Google's new video generation ai model Lumiere Use a new diffusion model called Space-Time-U-Net, or STUNet, which discovers where things are in a video (space) and how they move and change simultaneously (time). technology/2024/01/googles-latest-ai-video-generator-renders-implausible-situations-for-cute-animals/”>Ars Technique reports that this method allows Lumiere to create the video in a single process instead of stitching together smaller frames.
Lumiere begins by creating a base framework from the message. He then uses the STUNet framework to begin to approximate where objects will move within that frame to create more frames that flow into each other, creating the appearance of fluid motion. Lumiere also outputs 80 frames compared to Stable Video Diffusion's 25 frames.

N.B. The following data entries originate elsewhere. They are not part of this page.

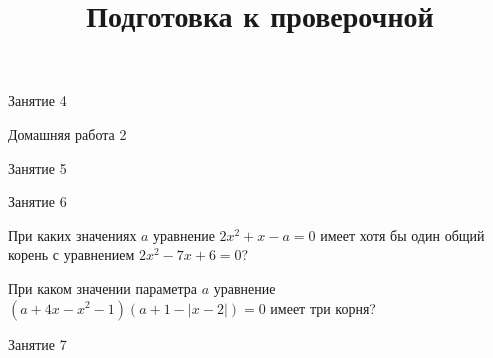 \begin{class}[number=4]
	\begin{listofex}
		\item Занятие 4
	\end{listofex}
\end{class}

\begin{homework}[number=2]
	\begin{listofex}
		\item Домашняя работа 2
	\end{listofex}
\end{homework}

\begin{class}[number=5]
	\begin{listofex}
		\item Занятие 5
	\end{listofex}
\end{class}

\begin{class}[number=6]
	\begin{listofex}
		\item Занятие 6
	\end{listofex}
\end{class}

\begin{homework}[number=3]
	\begin{listofex}
		\item При каких значениях \( a \) уравнение \( 2x^2+x-a=0 \) имеет хотя бы один общий корень с уравнением \( 2x^2-7x+6=0 \)?
		\item При каком значении параметра \( a \) уравнение \\ \( (a+4x-x^2-1)(a+1-|x-2|)=0 \) имеет три корня?
	\end{listofex}
\end{homework}

\begin{class}[number=7]
	\title{Подготовка к проверочной}
	\begin{listofex}
		\item Занятие 7
	\end{listofex}
\end{class}

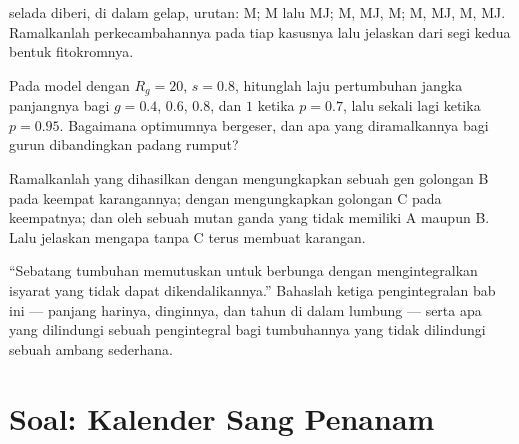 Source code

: \begin{exercise}[$\star\star$]\label{exo:b2:plant-flowering:9}
 selada diberi, di dalam gelap, urutan: M; M lalu MJ; M, MJ, M;
M, MJ, M, MJ. Ramalkanlah perkecambahannya pada tiap kasusnya lalu
jelaskan dari segi kedua bentuk fitokromnya.
\end{exercise}

\begin{exercise}[$\star\star\star$]\label{exo:b2:plant-flowering:10}
Pada model  dengan $R_g = 20$, $s = 0.8$,
hitunglah laju pertumbuhan jangka panjangnya bagi $g = 0.4$, $0.6$,
$0.8$, dan $1$ ketika $p = 0.7$, lalu sekali lagi ketika $p = 0.95$.
Bagaimana optimumnya bergeser, dan apa yang diramalkannya bagi gurun
dibandingkan padang rumput?
\end{exercise}

\begin{exercise}[$\star\star\star$]\label{exo:b2:plant-flowering:11}
Ramalkanlah  yang dihasilkan dengan mengungkapkan sebuah gen
golongan B pada keempat karangannya; dengan mengungkapkan golongan C
pada keempatnya; dan oleh sebuah mutan ganda yang tidak memiliki A
maupun B. Lalu jelaskan mengapa  tanpa C terus membuat karangan.
\end{exercise}

\begin{exercise}[$\star\star\star$]\label{exo:b2:plant-flowering:12}
``Sebatang tumbuhan memutuskan untuk berbunga dengan mengintegralkan
isyarat yang tidak dapat dikendalikannya.'' Bahaslah ketiga
pengintegralan bab ini --- panjang harinya, dinginnya, dan tahun di
dalam lumbung  --- serta apa yang dilindungi sebuah pengintegral
bagi tumbuhannya yang tidak dilindungi sebuah ambang sederhana.
\end{exercise}

\section{Soal: Kalender Sang Penanam}

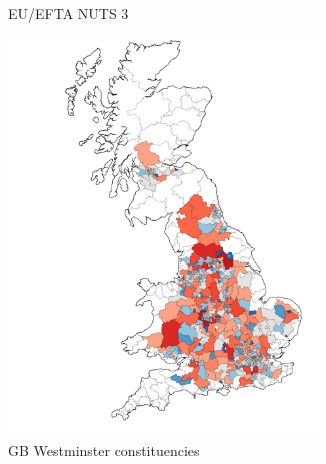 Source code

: \begin{figure}[tbp]
\begin{subfigure}[b]{0.48\textwidth}
         \caption{EU/EFTA NUTS 3}
         \label{appfig:mapb}
     \end{subfigure}
	\vspace{0.5cm}     
     
      \begin{subfigure}[b]{0.48\textwidth}
         \centering
         \includegraphics[width=0.9\textwidth]{./appendices/figures/gbw_lowres.pdf}
         \caption{GB Westminster constituencies}
         \label{appfig:mapc}
     \end{subfigure}
  	\hfill
      \begin{subfigure}[b]{0.48\textwidth}
         \centering

\end{subfigure}
\end{figure}
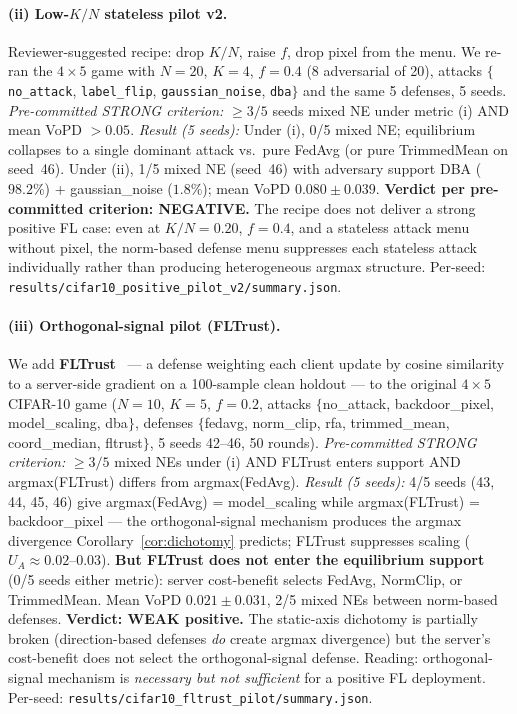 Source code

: \documentclass{article}
\begin{document}
\paragraph{(ii) Low-$K/N$ stateless pilot v2.} Reviewer-suggested recipe: drop $K/N$, raise $f$, drop pixel from the menu. We re-ran the $4{\times}5$ game with $N{=}20$, $K{=}4$, $f{=}0.4$ (8 adversarial of 20), attacks $\{$\texttt{no\_attack}, \texttt{label\_flip}, \texttt{gaussian\_noise}, \texttt{dba}$\}$ and the same 5 defenses, 5 seeds. \emph{Pre-committed STRONG criterion:} $\geq 3/5$ seeds mixed NE under metric (i) AND mean VoPD $> 0.05$. \emph{Result (5 seeds):} Under (i), 0/5 mixed NE; equilibrium collapses to a single dominant attack vs.\ pure FedAvg (or pure TrimmedMean on seed~46). Under (ii), 1/5 mixed NE (seed~46) with adversary support DBA ($98.2\%$) + gaussian\_noise ($1.8\%$); mean VoPD $0.080 \pm 0.039$. \textbf{Verdict per pre-committed criterion: NEGATIVE.} The recipe does not deliver a strong positive FL case: even at $K/N{=}0.20$, $f{=}0.4$, and a stateless attack menu without pixel, the norm-based defense menu suppresses each stateless attack individually rather than producing heterogeneous argmax structure. Per-seed: \texttt{results/cifar10\_positive\_pilot\_v2/summary.json}.

\paragraph{(iii) Orthogonal-signal pilot (FLTrust).} We add \textbf{FLTrust}~\citep{cao2021fltrust} --- a defense weighting each client update by cosine similarity to a server-side gradient on a 100-sample clean holdout --- to the original $4{\times}5$ CIFAR-10 game ($N{=}10$, $K{=}5$, $f{=}0.2$, attacks $\{$no\_attack, backdoor\_pixel, model\_scaling, dba$\}$, defenses $\{$fedavg, norm\_clip, rfa, trimmed\_mean, coord\_median, fltrust$\}$, 5 seeds 42--46, 50 rounds). \emph{Pre-committed STRONG criterion:} $\geq 3/5$ mixed NEs under (i) AND FLTrust enters support AND argmax(FLTrust) differs from argmax(FedAvg). \emph{Result (5 seeds):} 4/5 seeds (43, 44, 45, 46) give argmax(FedAvg) = model\_scaling while argmax(FLTrust) = backdoor\_pixel --- the orthogonal-signal mechanism produces the argmax divergence Corollary~\ref{cor:dichotomy} predicts; FLTrust suppresses scaling ($U_A \approx 0.02$--$0.03$). \textbf{But FLTrust does not enter the equilibrium support} (0/5 seeds either metric): server cost-benefit selects FedAvg, NormClip, or TrimmedMean. Mean VoPD $0.021 \pm 0.031$, 2/5 mixed NEs between norm-based defenses. \textbf{Verdict: WEAK positive.} The static-axis dichotomy is partially broken (direction-based defenses \emph{do} create argmax divergence) but the server's cost-benefit does not select the orthogonal-signal defense. Reading: orthogonal-signal mechanism is \emph{necessary but not sufficient} for a positive FL deployment. Per-seed: \texttt{results/cifar10\_fltrust\_pilot/summary.json}.
\end{document}
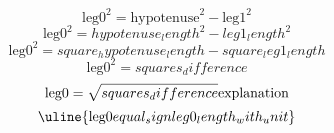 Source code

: \[\text{{{leg0}}}^{{2}}=\text{{{hypotenuse}}}^{{2}}-\text{{{leg1}}}^{{2}}\]
\[\text{{{leg0}}}^{{2}}={hypotenuse_length}^{{2}}-{leg1_length}^{{2}}\]
\[\text{{{leg0}}}^{{2}}={square_hypotenuse_length}-{square_leg1_length}\]
\[\text{{{leg0}}}^{{2}}={squares_difference}\]
\[\text{{{leg0}}}=\sqrt{{\mathstrut {squares_difference}}}\text{{{explanation}}}\]
\[\uline{{\text{{{leg0}}}{equal_sign}{leg0_length_with_unit}}}\] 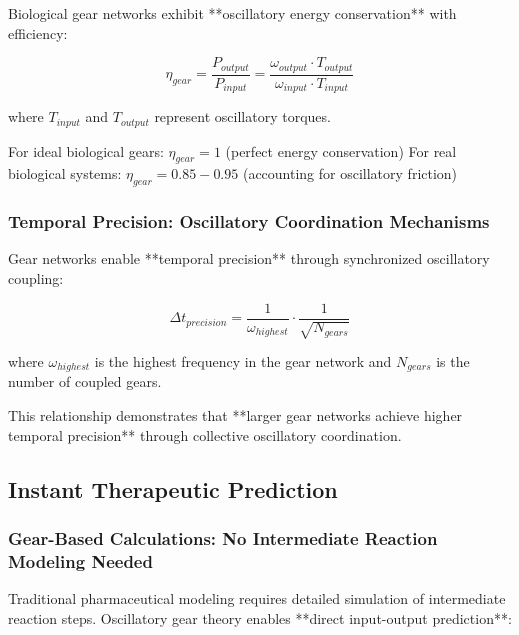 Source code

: Biological gear networks exhibit **oscillatory energy conservation** with efficiency:

\begin{equation}
\eta_{gear} = \frac{P_{output}}{P_{input}} = \frac{\omega_{output} \cdot T_{output}}{\omega_{input} \cdot T_{input}}
\end{equation}

where $T_{input}$ and $T_{output}$ represent oscillatory torques.

For ideal biological gears: $\eta_{gear} = 1$ (perfect energy conservation)
For real biological systems: $\eta_{gear} = 0.85 - 0.95$ (accounting for oscillatory friction)

\subsubsection{Temporal Precision: Oscillatory Coordination Mechanisms}

Gear networks enable **temporal precision** through synchronized oscillatory coupling:

\begin{equation}
\Delta t_{precision} = \frac{1}{\omega_{highest}} \cdot \frac{1}{\sqrt{N_{gears}}}
\end{equation}

where $\omega_{highest}$ is the highest frequency in the gear network and $N_{gears}$ is the number of coupled gears.

This relationship demonstrates that **larger gear networks achieve higher temporal precision** through collective oscillatory coordination.

\subsection{Instant Therapeutic Prediction}

\subsubsection{Gear-Based Calculations: No Intermediate Reaction Modeling Needed}

Traditional pharmaceutical modeling requires detailed simulation of intermediate reaction steps. Oscillatory gear theory enables **direct input-output prediction**:

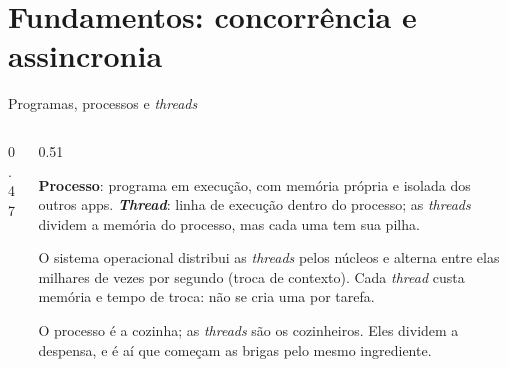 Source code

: \section{Fundamentos: concorrência e assincronia}

\begin{frame}{Programas, processos e \emph{threads}}
  \begin{columns}[c]
    \begin{column}{0.47\textwidth}
      \centering
    \end{column}
    \begin{column}{0.51\textwidth}
      \begin{definicao}
        \textbf{Processo}: programa em execução, com memória própria e isolada dos outros apps. \textbf{\emph{Thread}}: linha de execução dentro do processo; as \emph{threads} dividem a memória do processo, mas cada uma tem sua pilha.
      \end{definicao}
      \begin{pordentro}[O escalonador]
        O sistema operacional distribui as \emph{threads} pelos núcleos e alterna entre elas milhares de vezes por segundo (troca de contexto). Cada \emph{thread} custa memória e tempo de troca: não se cria uma por tarefa.
      \end{pordentro}
      \begin{analogia}
        O processo é a cozinha; as \emph{threads} são os cozinheiros. Eles dividem a despensa, e é aí que começam as brigas pelo mesmo ingrediente.
      \end{analogia}
    \end{column}
  \end{columns}
\end{frame}

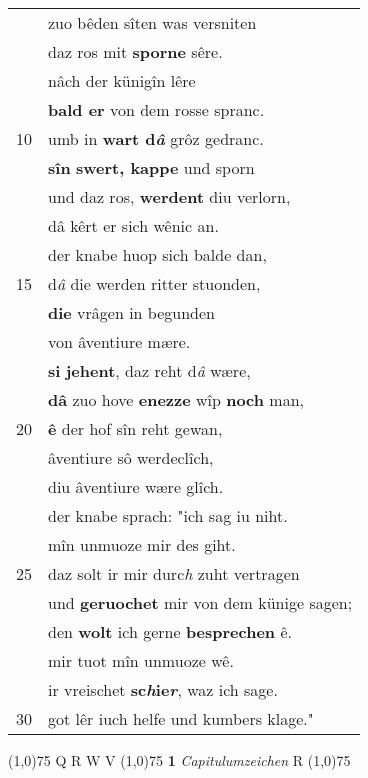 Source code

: \documentclass[8pt,a4paper,notitlepage]{article}
\begin{document}
\begin{table}[ht]
\begin{minipage}[t]{0.5\linewidth}
\begin{tabular}{rl}
 & zuo bêden sîten was versniten\\ 
 & daz ros mit \textbf{sporne} sêre.\\ 
 & nâch der künigîn lêre\\ 
 & \textbf{bald er} von dem rosse spranc.\\ 
10 & umb in \textbf{wart d\textit{â}} grôz gedranc.\\ 
 & \textbf{sîn} \textbf{swert, kappe} und sporn\\ 
 & und daz ros, \textbf{werdent} diu verlorn,\\ 
 & dâ kêrt er sich wênic an.\\ 
 & der knabe huop sich balde dan,\\ 
15 & d\textit{â} die werden ritter stuonden,\\ 
 & \textbf{die} vrâgen in begunden\\ 
 & von âventiure mære.\\ 
 & \textbf{si} \textbf{jehent}, daz reht d\textit{â} wære,\\ 
 & \textbf{dâ} zuo hove \textbf{en}\textbf{ezze} wîp \textbf{noch} man,\\ 
20 & \textbf{ê} der hof sîn reht gewan,\\ 
 & âventiure sô werdeclîch,\\ 
 & diu âventiure wære glîch.\\ 
 & der knabe sprach: "ich sag iu niht.\\ 
 & mîn unmuoze mir des giht.\\ 
25 & daz solt ir mir durc\textit{h} zuht vertragen\\ 
 & und \textbf{geruochet} mir von dem künige sagen;\\ 
 & den \textbf{wolt} ich gerne \textbf{besprechen} ê.\\ 
 & mir tuot mîn unmuoze wê.\\ 
 & ir vreischet \textbf{sc\textit{h}ie\textit{r}}, waz ich sage.\\ 
30 & got lêr iuch helfe und kumbers klage."\\ 
\end{tabular}
\scriptsize
\line(1,0){75} \newline
Q R W V \newline
\line(1,0){75} \newline
\textbf{1} \textit{Capitulumzeichen} R  \newline
\line(1,0){75} \newline

\end{minipage}
\end{table}
\end{document}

Admittedly, I'm more of a copywriter than a video enthusiast, but the sizzle that Google published, along with a pre-print scientific paper, shows that ai video generation and editing tools have gone from uncanny valley to be almost realistic in just a few years. years. It also establishes Google's technology in the space already occupied by competitors such as Runway, Stable Video Diffusion or Meta's Emu. Runway, one of the first mass-market text-to-video platforms, launched Runway Gen-2 in March last year and began offering more realistic-looking videos. Catwalk videos also have difficulty portraying movement.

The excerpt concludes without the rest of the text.